Music creators can do that for a fraction of a fraction of the cost that used to be incurred. Digital recording makes it possible for anyone with some ambition to record an album-length thing and get it on Itunes or Soundcloud for what it used to cost to have a drum tech set up the cymbals back in the days when big analog studios were the thing.

The difference here is the cost of content creation. With newspapers and with music, the cost to create content dropped dramatically and removal of that barrier to entry is what drove the revolution in those areas.

With video content, it’s different. Costs aren’t going down, they’re going up. And the anecdotal evidence in this thread runs counter to what the Big Three alternative content platforms have learned: big original content drives subscription numbers up: Man In the High Castle, Orange Is The New Black, House Of Cards, Marvel Universe stuff, Transparent, etc. People aren’t looking for cheap content. Right now they’re looking for high quality, expensive stuff.

And so yes, people watching filmed content isn’t going anywhere. The end of the golden age however I think is going to be when content creators and providers realize they have to scale down the quality to match more accurately what the market will pay.

Maybe it works out fine. I’m struggling (obviously!) to see how within my current frame of reference.

I think the problem is that their most valuable asset hasn’t held its value compared to the competition. Independent companies like AMC have long been producing popular TV shows, and now Netflix and Amazon have shown themselves capable of doing the same.

In fact, of those seven companies only FOX has a big presence on various year-end Top 10 lists (sorry, P&R fans). Time Warner has Game of Thrones and not much else. So they have reason to worry, but not the reason you seem to think.
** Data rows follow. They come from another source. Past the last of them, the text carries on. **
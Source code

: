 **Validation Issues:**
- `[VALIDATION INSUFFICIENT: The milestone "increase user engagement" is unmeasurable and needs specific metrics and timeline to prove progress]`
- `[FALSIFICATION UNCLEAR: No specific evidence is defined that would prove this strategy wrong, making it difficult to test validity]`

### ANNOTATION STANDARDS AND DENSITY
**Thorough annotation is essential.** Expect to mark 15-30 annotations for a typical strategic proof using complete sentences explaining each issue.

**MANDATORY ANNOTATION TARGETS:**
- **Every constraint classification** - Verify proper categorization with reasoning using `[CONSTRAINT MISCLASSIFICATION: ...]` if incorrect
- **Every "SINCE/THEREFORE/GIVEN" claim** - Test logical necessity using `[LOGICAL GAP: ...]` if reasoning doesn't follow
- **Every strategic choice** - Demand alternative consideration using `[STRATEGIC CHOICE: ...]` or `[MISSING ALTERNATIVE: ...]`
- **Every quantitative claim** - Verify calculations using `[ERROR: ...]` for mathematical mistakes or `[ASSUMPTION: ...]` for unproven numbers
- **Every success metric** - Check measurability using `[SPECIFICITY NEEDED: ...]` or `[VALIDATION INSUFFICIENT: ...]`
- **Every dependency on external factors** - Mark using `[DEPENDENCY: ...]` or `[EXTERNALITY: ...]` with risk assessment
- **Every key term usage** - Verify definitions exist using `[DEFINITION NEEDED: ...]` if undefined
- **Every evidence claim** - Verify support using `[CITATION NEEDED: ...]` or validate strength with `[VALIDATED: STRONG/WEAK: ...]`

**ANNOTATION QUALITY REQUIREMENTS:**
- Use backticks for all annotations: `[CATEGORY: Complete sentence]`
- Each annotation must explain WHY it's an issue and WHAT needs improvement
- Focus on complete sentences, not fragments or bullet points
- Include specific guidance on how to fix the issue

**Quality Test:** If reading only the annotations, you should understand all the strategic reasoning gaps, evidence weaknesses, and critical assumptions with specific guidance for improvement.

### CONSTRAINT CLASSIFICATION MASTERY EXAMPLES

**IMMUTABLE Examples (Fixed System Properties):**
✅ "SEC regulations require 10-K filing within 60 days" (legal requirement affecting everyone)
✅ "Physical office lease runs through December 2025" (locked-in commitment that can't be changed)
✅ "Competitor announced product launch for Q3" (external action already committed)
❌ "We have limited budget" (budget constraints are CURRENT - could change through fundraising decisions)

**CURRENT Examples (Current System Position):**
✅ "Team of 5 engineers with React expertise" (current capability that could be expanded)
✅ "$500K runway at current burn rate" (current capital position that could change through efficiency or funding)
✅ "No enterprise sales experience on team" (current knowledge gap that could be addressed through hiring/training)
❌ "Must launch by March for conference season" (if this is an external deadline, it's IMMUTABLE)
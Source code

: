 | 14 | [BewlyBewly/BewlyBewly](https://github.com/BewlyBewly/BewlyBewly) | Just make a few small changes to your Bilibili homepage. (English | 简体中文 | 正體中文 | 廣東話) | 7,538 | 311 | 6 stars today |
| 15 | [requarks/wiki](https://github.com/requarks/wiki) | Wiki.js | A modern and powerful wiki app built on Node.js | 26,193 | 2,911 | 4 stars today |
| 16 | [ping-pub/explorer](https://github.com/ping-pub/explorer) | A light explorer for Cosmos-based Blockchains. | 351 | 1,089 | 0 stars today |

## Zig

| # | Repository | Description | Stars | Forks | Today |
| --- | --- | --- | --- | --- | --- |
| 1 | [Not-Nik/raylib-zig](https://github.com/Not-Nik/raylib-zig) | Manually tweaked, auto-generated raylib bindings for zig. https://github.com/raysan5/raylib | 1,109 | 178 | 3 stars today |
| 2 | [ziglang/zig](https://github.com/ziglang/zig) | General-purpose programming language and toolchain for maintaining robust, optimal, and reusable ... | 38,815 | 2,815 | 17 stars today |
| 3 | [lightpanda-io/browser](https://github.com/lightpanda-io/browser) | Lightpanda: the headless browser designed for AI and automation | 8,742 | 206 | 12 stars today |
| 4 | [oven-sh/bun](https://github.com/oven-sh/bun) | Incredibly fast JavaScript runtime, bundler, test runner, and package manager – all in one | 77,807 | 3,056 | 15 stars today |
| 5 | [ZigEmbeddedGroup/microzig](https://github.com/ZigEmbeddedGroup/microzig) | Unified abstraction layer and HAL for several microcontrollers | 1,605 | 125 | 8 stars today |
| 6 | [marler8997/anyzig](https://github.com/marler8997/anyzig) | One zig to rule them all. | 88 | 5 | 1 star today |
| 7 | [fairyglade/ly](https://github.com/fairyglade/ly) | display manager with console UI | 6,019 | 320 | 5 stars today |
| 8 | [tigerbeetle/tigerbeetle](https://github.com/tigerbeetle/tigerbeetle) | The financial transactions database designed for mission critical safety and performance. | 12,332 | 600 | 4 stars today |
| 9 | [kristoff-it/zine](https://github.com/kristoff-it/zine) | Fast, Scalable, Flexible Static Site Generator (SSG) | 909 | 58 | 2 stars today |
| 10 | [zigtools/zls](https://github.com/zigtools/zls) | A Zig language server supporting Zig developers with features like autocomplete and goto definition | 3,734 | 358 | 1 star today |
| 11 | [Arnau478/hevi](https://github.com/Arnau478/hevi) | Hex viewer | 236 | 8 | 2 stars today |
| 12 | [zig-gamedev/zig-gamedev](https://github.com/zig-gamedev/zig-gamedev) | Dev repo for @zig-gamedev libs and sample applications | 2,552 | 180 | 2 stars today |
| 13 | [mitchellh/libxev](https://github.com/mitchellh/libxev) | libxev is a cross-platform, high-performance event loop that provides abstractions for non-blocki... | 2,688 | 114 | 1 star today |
“Noticeable” is a matter of taste–no one, not even TV critics, can keep up with the sheer volume of great TV–but there absolutely will be a decrease in the amount of good TV produced. We’re in a bubble of overinvestment right now.

Relevant article: http://variety.com/2015/tv/news/tca-fx-networks-john-landgraf-wall-street-1201559191/

Some excerpts:
““There is simply too much television,” Landgraf said flatly during his presentation Friday at FX’s portion of the summer Television Critics Assn. press tour. Citing FX research, he predicted that the number of original scripted series on the air this year “will easily blow through the 400 series mark” and probably rise in 2016 before an inevitable winnowing begins. The process will undoubtedly be Darwinian and weighted toward the largest companies with the top shows and the financial wherewithal to weather the storm and inevitable failure.”

“The biz “is in the late stages of a bubble. We’re seeing a desperate scrum — everyone is trying to jockey for position,” Landgraf. “We’re playing a game of musical chairs, and they’re starting to take away chairs.””

“By FX’s math, there were about 280 scripted series on the air in the U.S. five years ago. In 2014, it was about 371. And this boom has come at a time when Netflix, Amazon, Hulu et al. are also providing instant access to an array of older series. “You take a fixed audience and divide it by 400 shows (and library product), and most shows are going to see ratings go down,” he said.”